Batch format and upload metadata from a source

This offers an example of creating linked file records based on harvested metadata. The resulting items clearly indicate the URL or DOI the user can click to find the original record. The example below is for paper metadata, but it can easily work with data metadata too. Macquarie University created a script to create catalog records in their repository from Dryad records.
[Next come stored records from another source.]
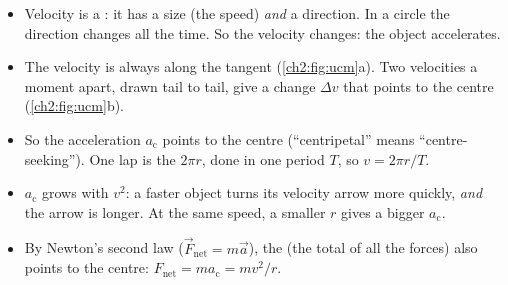 \begin{itemize}
  \item Velocity is a : it has a size (the speed) \emph{and} a direction. In a
        circle the direction changes all the time. So the velocity changes: the object
        accelerates.
  \item The velocity is always along the tangent (\cref{ch2:fig:ucm}a). Two velocities a
        moment apart, drawn tail to tail, give a change $\Delta v$ that points to the centre
        (\cref{ch2:fig:ucm}b).
  \item So the acceleration $a_\mathrm{c}$ points to the centre (``centripetal'' means
        ``centre-seeking''). One lap is the  $2\pi r$, done in one
        period $T$, so $v = 2\pi r/T$.
  \item $a_\mathrm{c}$ grows with $v^2$: a faster object turns its velocity arrow more
        quickly, \emph{and} the arrow is longer. At the same speed, a smaller $r$ gives a bigger
        $a_\mathrm{c}$.
  \item By Newton's second law ($\vec{F}_\mathrm{net} = m\vec{a}$), the  (the
        total of all the forces) also points to the centre: $F_\mathrm{net} = ma_\mathrm{c} = mv^2/r$.
\end{itemize}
Here are the steps to format metadata harvested from the Dimensions database and create linked file records:

  1. Open a json file (in the code below, an example file from Dimensions is manually created)
  2. Pull out the relevant fields and give them the proper keys (account for partial dates, author formatting, and missing abstracts)
  3. Convert the json record to a string with double quotes
  4. Upload the record
  5. Update the author list of the new record (removes the admin account as an author)
  6. Add the existing DOI as a linked file
  7. This can upload to a specific group with specific custom metadata. You can change the api key to upload to different accounts or use impersonation.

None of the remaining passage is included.